*** Begin section ***

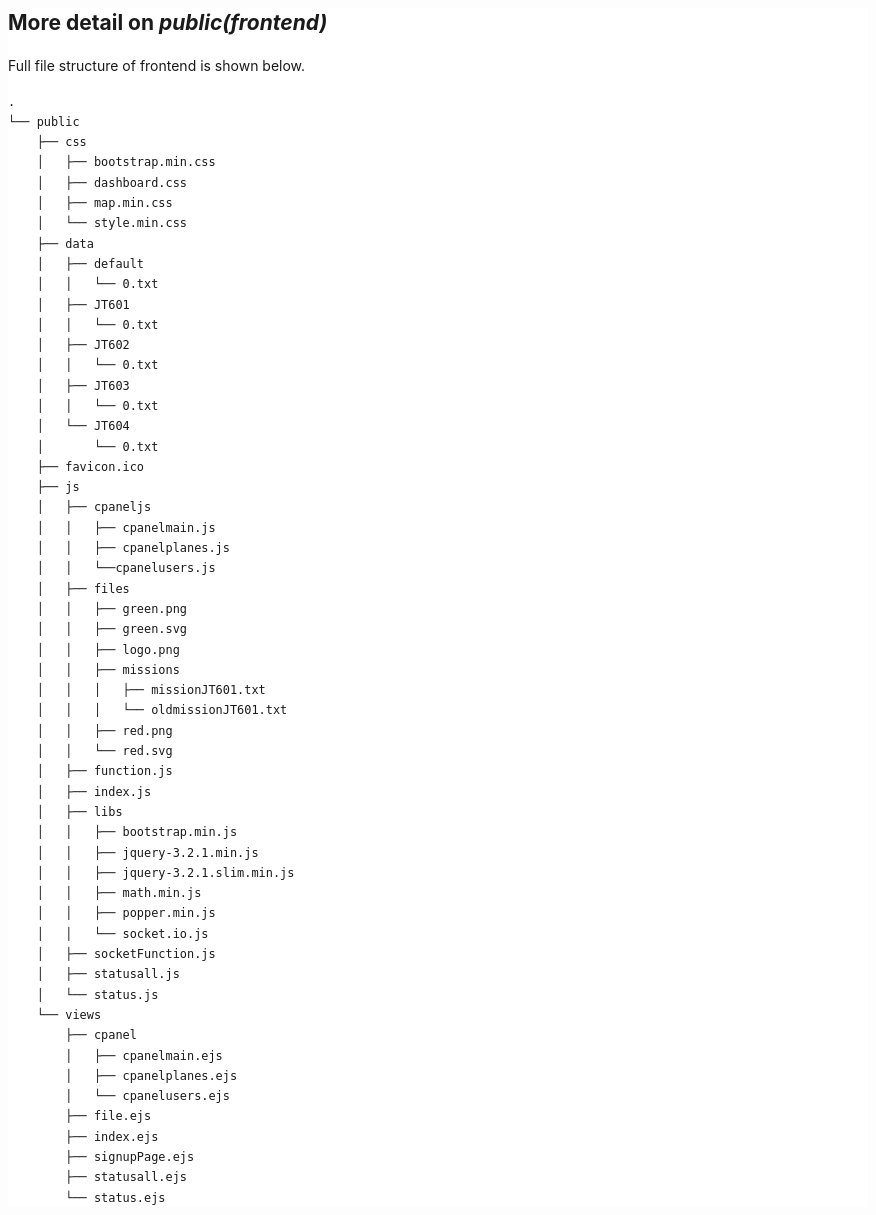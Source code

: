 
## More detail on ***public(frontend)***

Full file structure of frontend is shown below.

```
.
└── public
    ├── css
    │   ├── bootstrap.min.css
    │   ├── dashboard.css
    │   ├── map.min.css
    │   └── style.min.css
    ├── data
    │   ├── default
    │   │   └── 0.txt
    │   ├── JT601
    │   │   └── 0.txt
    │   ├── JT602
    │   │   └── 0.txt
    │   ├── JT603
    │   │   └── 0.txt
    │   └── JT604
    │       └── 0.txt
    ├── favicon.ico
    ├── js
    │   ├── cpaneljs
    │   │   ├── cpanelmain.js
    │   │   ├── cpanelplanes.js
    │   │   └──cpanelusers.js
    │   ├── files
    │   │   ├── green.png
    │   │   ├── green.svg
    │   │   ├── logo.png
    │   │   ├── missions
    │   │   │   ├── missionJT601.txt
    │   │   │   └── oldmissionJT601.txt
    │   │   ├── red.png
    │   │   └── red.svg
    │   ├── function.js
    │   ├── index.js
    │   ├── libs
    │   │   ├── bootstrap.min.js
    │   │   ├── jquery-3.2.1.min.js
    │   │   ├── jquery-3.2.1.slim.min.js
    │   │   ├── math.min.js
    │   │   ├── popper.min.js
    │   │   └── socket.io.js
    │   ├── socketFunction.js
    │   ├── statusall.js
    │   └── status.js
    └── views
        ├── cpanel
        │   ├── cpanelmain.ejs
        │   ├── cpanelplanes.ejs
        │   └── cpanelusers.ejs
        ├── file.ejs
        ├── index.ejs
        ├── signupPage.ejs
        ├── statusall.ejs
        └── status.ejs
```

*** End section ***

● Your assignment
Each record must be returned exactly as it stands, and the images omitted.

● Reply
Source code

: 
## More detail on ***public(frontend)***

Full file structure of frontend is shown below.

```
.
└── public
    ├── css
    │   ├── bootstrap.min.css
    │   ├── dashboard.css
    │   ├── map.min.css
    │   └── style.min.css
    ├── data
    │   ├── default
    │   │   └── 0.txt
    │   ├── JT601
    │   │   └── 0.txt
    │   ├── JT602
    │   │   └── 0.txt
    │   ├── JT603
    │   │   └── 0.txt
    │   └── JT604
    │       └── 0.txt
    ├── favicon.ico
    ├── js
    │   ├── cpaneljs
    │   │   ├── cpanelmain.js
    │   │   ├── cpanelplanes.js
    │   │   └──cpanelusers.js
    │   ├── files
    │   │   ├── green.png
    │   │   ├── green.svg
    │   │   ├── logo.png
    │   │   ├── missions
    │   │   │   ├── missionJT601.txt
    │   │   │   └── oldmissionJT601.txt
    │   │   ├── red.png
    │   │   └── red.svg
    │   ├── function.js
    │   ├── index.js
    │   ├── libs
    │   │   ├── bootstrap.min.js
    │   │   ├── jquery-3.2.1.min.js
    │   │   ├── jquery-3.2.1.slim.min.js
    │   │   ├── math.min.js
    │   │   ├── popper.min.js
    │   │   └── socket.io.js
    │   ├── socketFunction.js
    │   ├── statusall.js
    │   └── status.js
    └── views
        ├── cpanel
        │   ├── cpanelmain.ejs
        │   ├── cpanelplanes.ejs
        │   └── cpanelusers.ejs
        ├── file.ejs
        ├── index.ejs
        ├── signupPage.ejs
        ├── statusall.ejs
        └── status.ejs
```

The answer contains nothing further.